The objective of this study was to evaluate ruminal degradability and intestinal digestibility of crude protein (CP) and amino acids (AA) in hempseed cake (HC) that were moist heat treated at different temperatures. Samples of cold-pressed HC were autoclaved for 30 min at 110, 120 or $130^{\circ}C$, and a sample of untreated HC was used as the control. Ruminal degradability of CP was estimated, using the in situ Dacron bag technique; intestinal CP digestibility was estimated for the 16 h in situ residue using a three-step in vitro procedure. AA content was determined for the HC samples (heat treated and untreated) of the intact feed, the 16 h in situ residue and the residue after the three-step procedure. There was a linear increase in RUP (p = 0.001) and intestinal digestibility of RUP (p = 0.003) with increasing temperature during heat treatment. The $130^{\circ}C$ treatment increased RUP from 259 to 629 g/kg CP, while intestinal digestibility increased from 176 to 730 g/kg RUP, compared to the control.
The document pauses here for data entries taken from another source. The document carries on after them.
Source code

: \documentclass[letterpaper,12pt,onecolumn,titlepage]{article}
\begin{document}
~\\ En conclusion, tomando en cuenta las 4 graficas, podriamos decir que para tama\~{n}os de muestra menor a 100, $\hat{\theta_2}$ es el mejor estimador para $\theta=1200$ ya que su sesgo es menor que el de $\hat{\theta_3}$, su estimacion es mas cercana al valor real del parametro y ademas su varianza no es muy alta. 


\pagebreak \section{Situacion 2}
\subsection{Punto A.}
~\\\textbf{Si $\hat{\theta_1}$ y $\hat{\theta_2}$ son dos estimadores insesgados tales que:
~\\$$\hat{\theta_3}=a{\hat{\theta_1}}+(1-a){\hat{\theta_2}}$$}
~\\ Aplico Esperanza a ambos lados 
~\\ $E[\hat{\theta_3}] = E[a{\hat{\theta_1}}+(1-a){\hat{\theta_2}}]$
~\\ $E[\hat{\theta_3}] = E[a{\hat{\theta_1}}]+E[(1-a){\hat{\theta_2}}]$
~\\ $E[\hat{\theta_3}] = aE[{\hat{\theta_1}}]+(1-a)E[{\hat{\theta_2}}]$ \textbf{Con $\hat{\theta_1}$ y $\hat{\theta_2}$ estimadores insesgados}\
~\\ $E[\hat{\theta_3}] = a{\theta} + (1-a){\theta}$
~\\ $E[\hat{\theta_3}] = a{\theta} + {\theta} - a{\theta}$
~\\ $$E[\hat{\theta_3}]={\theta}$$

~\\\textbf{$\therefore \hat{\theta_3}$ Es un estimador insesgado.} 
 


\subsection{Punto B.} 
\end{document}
Hence, the intestinal available dietary CP increased more than eight times. Increasing temperatures during heat treatment resulted in linear decreases in ruminal degradability of total AA (p = 0.006) and individual AA (p<0.05) and an increase in intestinal digestibility that could be explained both by a linear and a quadratic model for total AA and most individual AA (p<0.05). The $130^{\circ}C$ treatment decreased ruminal degradability of total AA from 837 to 471 g/kg, while intestinal digestibility increased from 267 to 813 g/kg of rumen undegradable AA, compared with the control. There were differences between ruminal AA degradability and between intestinal AA digestibility within all individual HC treatments (p<0.001). It is concluded that moist heat treatment at $130^{\circ}C$ did not overprotect the CP of HC and could be used to shift the site of CP and AA digestion from the rumen to the small intestine. This may increase the value of HC as a protein supplement for ruminants.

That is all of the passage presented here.